We are filled with FAITH and know that in the LONG run this will be the thing that sustains us and gives us hope. But, we still live in a finite state and the day to day emotions, coupled with ceaseless responsibilities of work, kids, home maintenance, etc make this so hard.  I don't  want anyone to think that me and Jason are sitting around for 7 hours a day reading and praying and listening quietly to hymns. Don't think that our kids are perfectly behaved little creatures who listen the first time, clean up their own messes, talk respectfully (all the time) to us and their siblings. We are regular people who thought life was plenty hard before this happened. Our house looks like a bomb went off about 12 minutes after a deep clean,  Lincoln is constantly poking Ethan which gives him 110% chance of a scream, and I'm afraid that my normal patience level has been cut at least 30% since the pregnancy started. Here's an everyday example: The other day Ethan and Lincoln were sticking their lunch meat to the sliding glass door just to see how long it would stay there.  We are definitely trying our best, but we don't have it together all the time..hardly any of the time right now.

We understand what God is asking of us...but that doesn't mean that it is easy for us. We believe that he will provide the way for us, but that doesn't mean that we see it all right now. We are sad when we make preparations for his birth which feels like we are really making preparations for his death...knowing that we probably only need 1 blanket for him and 1 little outfit.

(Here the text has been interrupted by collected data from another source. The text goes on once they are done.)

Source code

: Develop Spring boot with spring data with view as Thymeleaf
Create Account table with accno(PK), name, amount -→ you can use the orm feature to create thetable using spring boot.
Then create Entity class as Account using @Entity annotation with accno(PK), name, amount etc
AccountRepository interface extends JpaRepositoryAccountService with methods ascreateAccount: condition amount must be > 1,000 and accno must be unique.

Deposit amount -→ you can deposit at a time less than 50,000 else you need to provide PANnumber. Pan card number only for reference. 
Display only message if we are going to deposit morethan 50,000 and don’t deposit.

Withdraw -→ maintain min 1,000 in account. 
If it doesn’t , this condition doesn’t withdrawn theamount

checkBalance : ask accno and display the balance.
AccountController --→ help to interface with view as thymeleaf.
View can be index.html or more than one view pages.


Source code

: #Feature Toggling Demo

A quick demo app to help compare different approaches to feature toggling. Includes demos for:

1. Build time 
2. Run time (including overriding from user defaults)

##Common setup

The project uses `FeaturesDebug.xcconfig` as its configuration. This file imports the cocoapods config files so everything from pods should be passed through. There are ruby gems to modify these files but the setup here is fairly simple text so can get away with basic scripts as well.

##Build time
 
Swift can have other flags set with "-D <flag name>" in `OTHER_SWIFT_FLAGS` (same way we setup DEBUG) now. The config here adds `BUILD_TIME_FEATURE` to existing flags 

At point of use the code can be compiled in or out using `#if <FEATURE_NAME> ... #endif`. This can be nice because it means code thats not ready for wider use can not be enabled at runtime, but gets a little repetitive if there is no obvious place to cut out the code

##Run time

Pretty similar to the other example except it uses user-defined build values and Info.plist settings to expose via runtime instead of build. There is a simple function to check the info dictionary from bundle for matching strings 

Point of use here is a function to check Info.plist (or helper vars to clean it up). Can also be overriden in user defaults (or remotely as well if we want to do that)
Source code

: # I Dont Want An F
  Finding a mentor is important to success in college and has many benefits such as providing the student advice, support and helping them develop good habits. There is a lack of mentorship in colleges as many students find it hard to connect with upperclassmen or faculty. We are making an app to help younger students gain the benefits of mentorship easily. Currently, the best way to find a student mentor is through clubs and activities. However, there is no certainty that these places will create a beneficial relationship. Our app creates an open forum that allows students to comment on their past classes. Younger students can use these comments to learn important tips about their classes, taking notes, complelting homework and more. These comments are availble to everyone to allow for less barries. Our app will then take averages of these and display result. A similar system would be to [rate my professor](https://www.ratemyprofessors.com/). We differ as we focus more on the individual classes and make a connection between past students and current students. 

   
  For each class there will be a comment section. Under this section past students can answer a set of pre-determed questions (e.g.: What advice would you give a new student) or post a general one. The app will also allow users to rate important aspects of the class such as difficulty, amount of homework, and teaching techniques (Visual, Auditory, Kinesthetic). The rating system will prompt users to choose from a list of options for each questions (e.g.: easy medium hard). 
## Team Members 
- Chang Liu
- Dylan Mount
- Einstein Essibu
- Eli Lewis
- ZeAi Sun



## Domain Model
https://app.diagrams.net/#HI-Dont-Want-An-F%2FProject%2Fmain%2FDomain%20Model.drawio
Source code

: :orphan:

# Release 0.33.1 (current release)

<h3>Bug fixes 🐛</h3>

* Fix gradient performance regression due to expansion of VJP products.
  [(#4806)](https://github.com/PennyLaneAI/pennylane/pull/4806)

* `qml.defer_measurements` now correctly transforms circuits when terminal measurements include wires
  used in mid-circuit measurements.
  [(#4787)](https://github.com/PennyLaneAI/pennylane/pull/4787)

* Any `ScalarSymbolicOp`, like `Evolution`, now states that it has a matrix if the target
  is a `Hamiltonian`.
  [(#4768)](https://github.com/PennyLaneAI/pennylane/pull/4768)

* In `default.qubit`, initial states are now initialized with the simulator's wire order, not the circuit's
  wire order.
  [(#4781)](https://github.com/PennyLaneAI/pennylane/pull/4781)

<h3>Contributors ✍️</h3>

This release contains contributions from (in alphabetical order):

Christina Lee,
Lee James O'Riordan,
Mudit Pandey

Just because we have faith in God and his plan doesn't mean that this isn't excruciating for us. I am still a mom. I still love Eli and I still want to hold him; I still want to rock him to sleep and feed him and dress him in cute little Adidas track pants. Knowing what we have to do doesn't automatically erase those desires and make this a flowery path with butterflies and cupcakes. It feels like the highest mountain I've ever encountered strewn with rocks and thorns and dangerous side roads...lots of rain and hail and frozen wasteland...with a promise of something afar off. We know that the promises afar off are absolute and our faith doesn't waver in this, but the immediate prospect seems more than overwhelming. Despite this, we readily acknowledge that each step up this mountain is made possible by the power God gives us to move our feet and the help and encouragement that he sends us through our wondrous friends and family. We have seen many flowers blooming despite the snowy weather conditions. And we can't wait to see the view from up there....

1 comment:

  1. What a perfect explanation of life and the trials we face as we go through it. Thank you for your willingness to share your heart, it helps me more then I can say!